— WORK ITEM —
Extract every line below that contains the word "citações".

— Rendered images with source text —
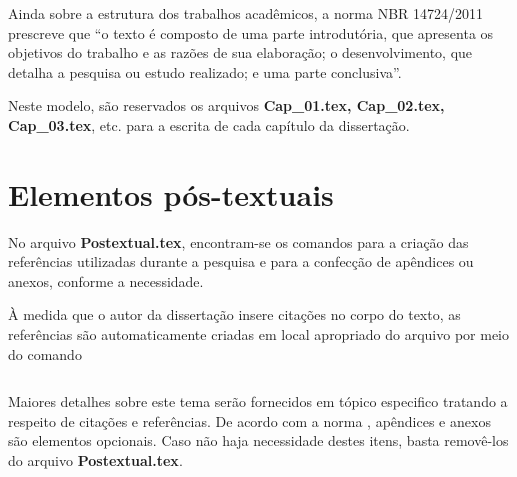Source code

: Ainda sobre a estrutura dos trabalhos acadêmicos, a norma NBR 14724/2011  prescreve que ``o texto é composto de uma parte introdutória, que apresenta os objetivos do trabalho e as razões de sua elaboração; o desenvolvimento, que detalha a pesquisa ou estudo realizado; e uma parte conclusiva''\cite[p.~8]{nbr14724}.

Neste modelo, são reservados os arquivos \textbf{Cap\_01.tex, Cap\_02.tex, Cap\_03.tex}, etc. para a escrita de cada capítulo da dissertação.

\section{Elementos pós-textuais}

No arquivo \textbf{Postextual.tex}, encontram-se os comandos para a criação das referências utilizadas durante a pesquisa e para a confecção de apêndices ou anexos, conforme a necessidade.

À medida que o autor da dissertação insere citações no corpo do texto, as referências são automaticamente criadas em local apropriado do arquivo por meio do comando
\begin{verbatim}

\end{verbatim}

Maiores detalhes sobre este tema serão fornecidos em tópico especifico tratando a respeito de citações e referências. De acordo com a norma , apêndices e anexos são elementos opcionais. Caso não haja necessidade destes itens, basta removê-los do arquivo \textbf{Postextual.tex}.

— EXERCISE RESPONSE —
À medida que o autor da dissertação insere citações no corpo do texto, as referências são automaticamente criadas em local apropriado do arquivo por meio do comando
Maiores detalhes sobre este tema serão fornecidos em tópico especifico tratando a respeito de citações e referências. De acordo com a norma , apêndices e anexos são elementos opcionais. Caso não haja necessidade destes itens, basta removê-los do arquivo \textbf{Postextual.tex}.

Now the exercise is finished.